Как составитель я пытался избегать предположений о соотносительности высказываний Черчилля с современными делами. То, что сейчас у нас на уме, через десять лет может показаться не таким уж и захватывающим. Хотя я идентифицировал для читателя людей, места и события, я старался не объяснять и не рационализировать мысли Черчилля. Ему не нужен толкователь, чтобы подчеркнуть его актуальность среди огромного множества проблем, похожих на его проблемы, но не тождественных им.
Например, мессианская настойчивость, с которой левые лейбористы противодействовали британским испытаниям атомной бомбы в 1950-х годах, напоминает пылкое сопротивление современных политиков определенного рода любым мерам национальной обороны. Однако пройдут годы, и эти вопросы, если на земле установится мир, будут сняты с повестки дня. А слова Черчилля в любом случае останутся. Они говорят сами за себя.
Не все цитаты исключительны, и я не отстаиваю тот тезис, что наш герой – единственный источник выдающихся суждений.
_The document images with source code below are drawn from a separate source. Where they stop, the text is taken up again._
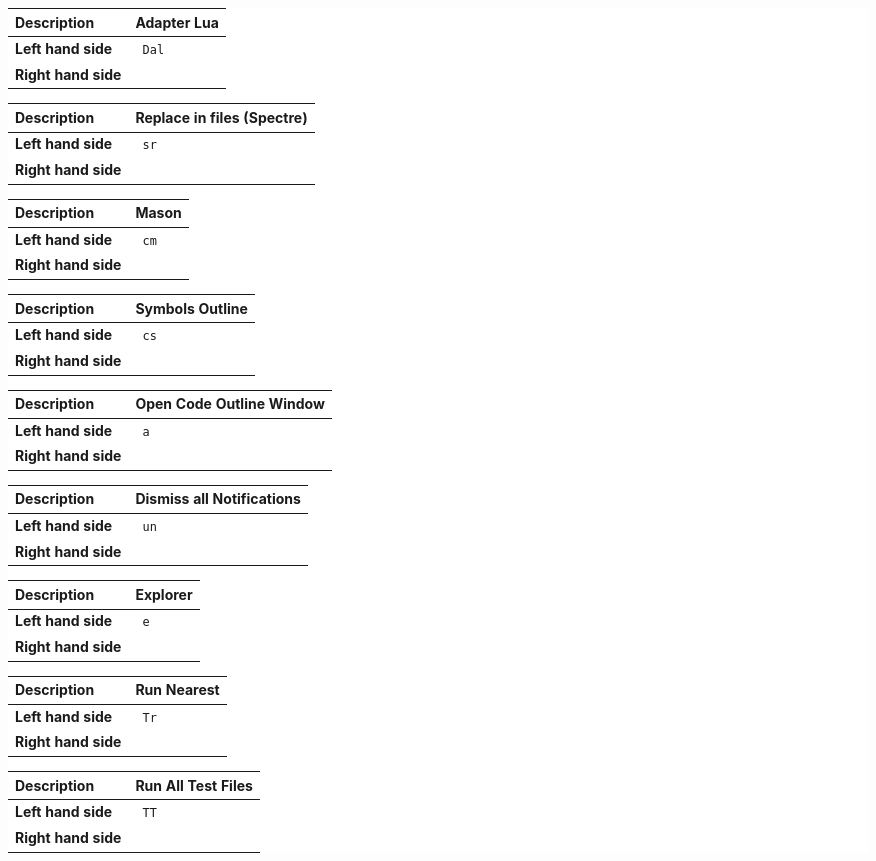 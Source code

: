 | **Description** | Adapter Lua |
| :---- | :---- |
| **Left hand side** | <code> Dal</code> |
| **Right hand side** | |

| **Description** | Replace in files (Spectre) |
| :---- | :---- |
| **Left hand side** | <code> sr</code> |
| **Right hand side** | |

| **Description** | Mason |
| :---- | :---- |
| **Left hand side** | <code> cm</code> |
| **Right hand side** | |

| **Description** | Symbols Outline |
| :---- | :---- |
| **Left hand side** | <code> cs</code> |
| **Right hand side** | |

| **Description** | Open Code Outline Window |
| :---- | :---- |
| **Left hand side** | <code> a</code> |
| **Right hand side** | |

| **Description** | Dismiss all Notifications |
| :---- | :---- |
| **Left hand side** | <code> un</code> |
| **Right hand side** | |

| **Description** | Explorer |
| :---- | :---- |
| **Left hand side** | <code> e</code> |
| **Right hand side** | |

| **Description** | Run Nearest |
| :---- | :---- |
| **Left hand side** | <code> Tr</code> |
| **Right hand side** | |

| **Description** | Run All Test Files |
| :---- | :---- |
| **Left hand side** | <code> TT</code> |
| **Right hand side** | |
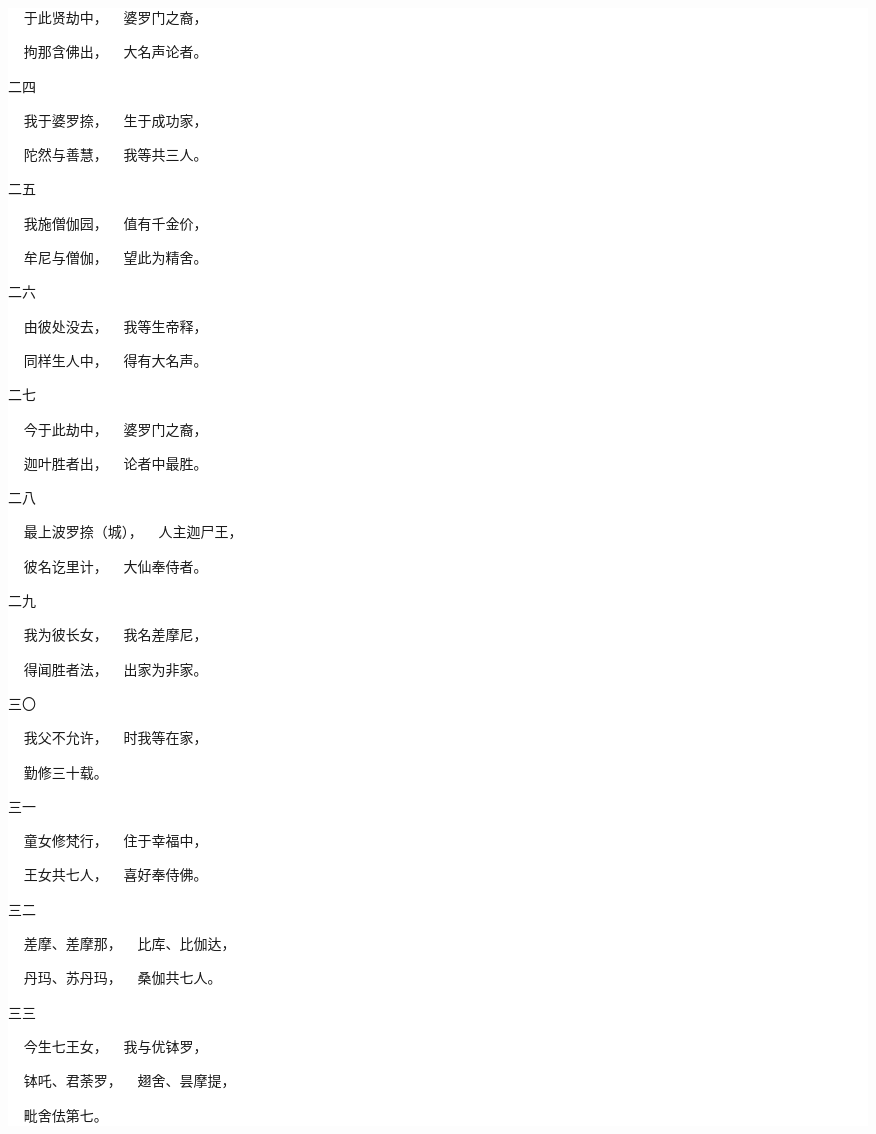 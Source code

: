 &nbsp;&nbsp;&nbsp;&nbsp;于此贤劫中，&nbsp;&nbsp;&nbsp;&nbsp;婆罗门之裔，

&nbsp;&nbsp;&nbsp;&nbsp;拘那含佛出，&nbsp;&nbsp;&nbsp;&nbsp;大名声论者。

二四

&nbsp;&nbsp;&nbsp;&nbsp;我于婆罗捺，&nbsp;&nbsp;&nbsp;&nbsp;生于成功家，

&nbsp;&nbsp;&nbsp;&nbsp;陀然与善慧，&nbsp;&nbsp;&nbsp;&nbsp;我等共三人。

二五

&nbsp;&nbsp;&nbsp;&nbsp;我施僧伽园，&nbsp;&nbsp;&nbsp;&nbsp;值有千金价，

&nbsp;&nbsp;&nbsp;&nbsp;牟尼与僧伽，&nbsp;&nbsp;&nbsp;&nbsp;望此为精舍。

二六

&nbsp;&nbsp;&nbsp;&nbsp;由彼处没去，&nbsp;&nbsp;&nbsp;&nbsp;我等生帝释，

&nbsp;&nbsp;&nbsp;&nbsp;同样生人中，&nbsp;&nbsp;&nbsp;&nbsp;得有大名声。

二七

&nbsp;&nbsp;&nbsp;&nbsp;今于此劫中，&nbsp;&nbsp;&nbsp;&nbsp;婆罗门之裔，

&nbsp;&nbsp;&nbsp;&nbsp;迦叶胜者出，&nbsp;&nbsp;&nbsp;&nbsp;论者中最胜。

二八

&nbsp;&nbsp;&nbsp;&nbsp;最上波罗捺（城），&nbsp;&nbsp;&nbsp;&nbsp;人主迦尸王，

&nbsp;&nbsp;&nbsp;&nbsp;彼名讫里计，&nbsp;&nbsp;&nbsp;&nbsp;大仙奉侍者。

二九

&nbsp;&nbsp;&nbsp;&nbsp;我为彼长女，&nbsp;&nbsp;&nbsp;&nbsp;我名差摩尼，

&nbsp;&nbsp;&nbsp;&nbsp;得闻胜者法，&nbsp;&nbsp;&nbsp;&nbsp;出家为非家。

三〇

&nbsp;&nbsp;&nbsp;&nbsp;我父不允许，&nbsp;&nbsp;&nbsp;&nbsp;时我等在家，

&nbsp;&nbsp;&nbsp;&nbsp;勤修三十载。

三一

&nbsp;&nbsp;&nbsp;&nbsp;童女修梵行，&nbsp;&nbsp;&nbsp;&nbsp;住于幸福中，

&nbsp;&nbsp;&nbsp;&nbsp;王女共七人，&nbsp;&nbsp;&nbsp;&nbsp;喜好奉侍佛。

三二

&nbsp;&nbsp;&nbsp;&nbsp;差摩、差摩那，&nbsp;&nbsp;&nbsp;&nbsp;比库、比伽达，

&nbsp;&nbsp;&nbsp;&nbsp;丹玛、苏丹玛，&nbsp;&nbsp;&nbsp;&nbsp;桑伽共七人。

三三

&nbsp;&nbsp;&nbsp;&nbsp;今生七王女，&nbsp;&nbsp;&nbsp;&nbsp;我与优钵罗，

&nbsp;&nbsp;&nbsp;&nbsp;钵吒、君荼罗，&nbsp;&nbsp;&nbsp;&nbsp;翅舍、昙摩提，

&nbsp;&nbsp;&nbsp;&nbsp;毗舍佉第七。

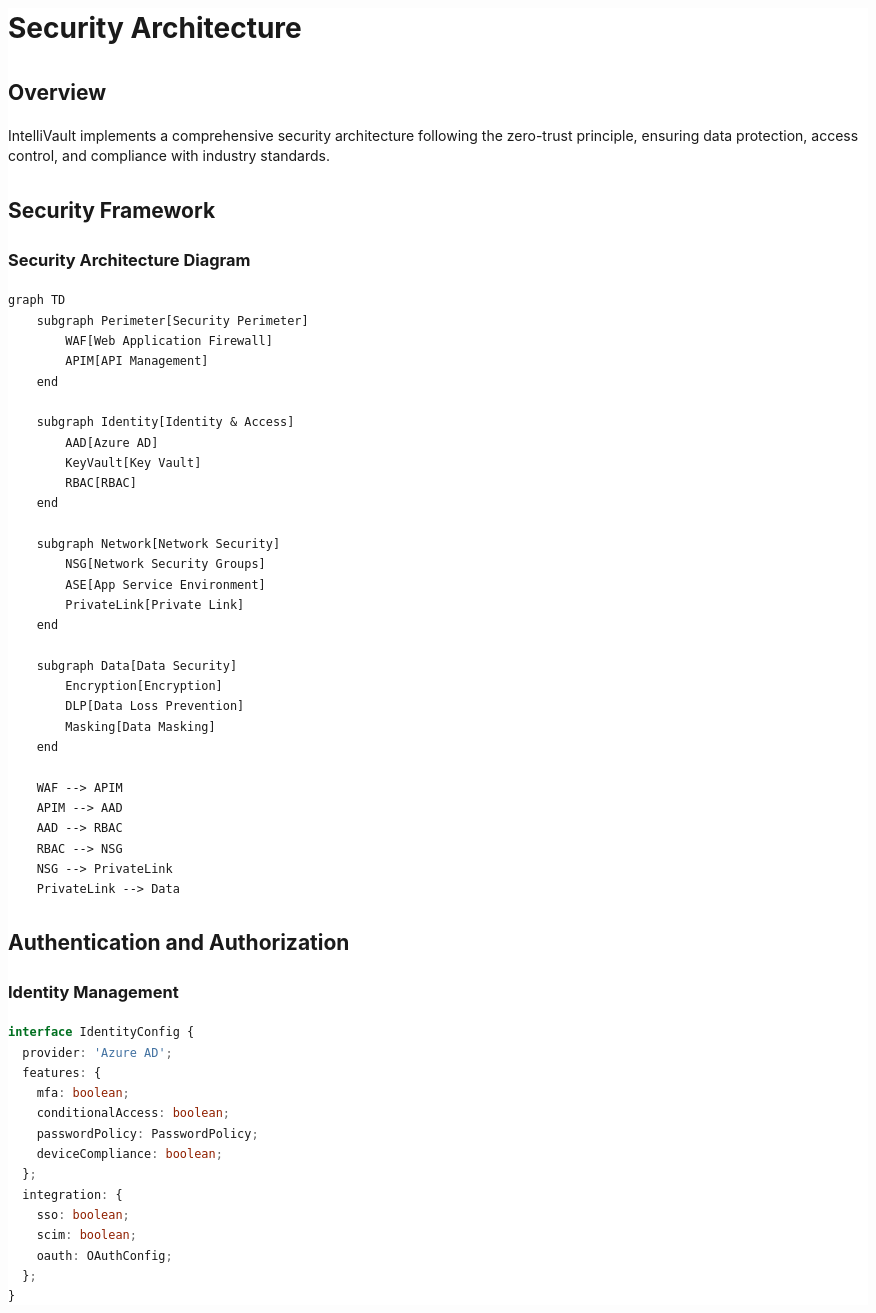 # Security Architecture

## Overview
IntelliVault implements a comprehensive security architecture following the zero-trust principle, ensuring data protection, access control, and compliance with industry standards.

## Security Framework

### Security Architecture Diagram
```mermaid
graph TD
    subgraph Perimeter[Security Perimeter]
        WAF[Web Application Firewall]
        APIM[API Management]
    end
    
    subgraph Identity[Identity & Access]
        AAD[Azure AD]
        KeyVault[Key Vault]
        RBAC[RBAC]
    end
    
    subgraph Network[Network Security]
        NSG[Network Security Groups]
        ASE[App Service Environment]
        PrivateLink[Private Link]
    end
    
    subgraph Data[Data Security]
        Encryption[Encryption]
        DLP[Data Loss Prevention]
        Masking[Data Masking]
    end
    
    WAF --> APIM
    APIM --> AAD
    AAD --> RBAC
    RBAC --> NSG
    NSG --> PrivateLink
    PrivateLink --> Data
```

## Authentication and Authorization

### Identity Management
```typescript
interface IdentityConfig {
  provider: 'Azure AD';
  features: {
    mfa: boolean;
    conditionalAccess: boolean;
    passwordPolicy: PasswordPolicy;
    deviceCompliance: boolean;
  };
  integration: {
    sso: boolean;
    scim: boolean;
    oauth: OAuthConfig;
  };
}
```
Однако Черчилль обладал уникальным красноречием, и в оставшихся после него обширных архивах в виде публичных и частных документов обнаруживается больше ценных цитат, чем в наследии большинства других лидеров.
Могут сказать, что в своих примечаниях я пытаюсь, насколько это возможно, представить слова Черчилля в самом выгодном свете. Однако Черчилль проживал жизнь по-крупному. Если его ошибки, как и его достижения, и были масштабными, последние, я уверен, перевешивают первые. Никакого «ревизионизма» тут нет.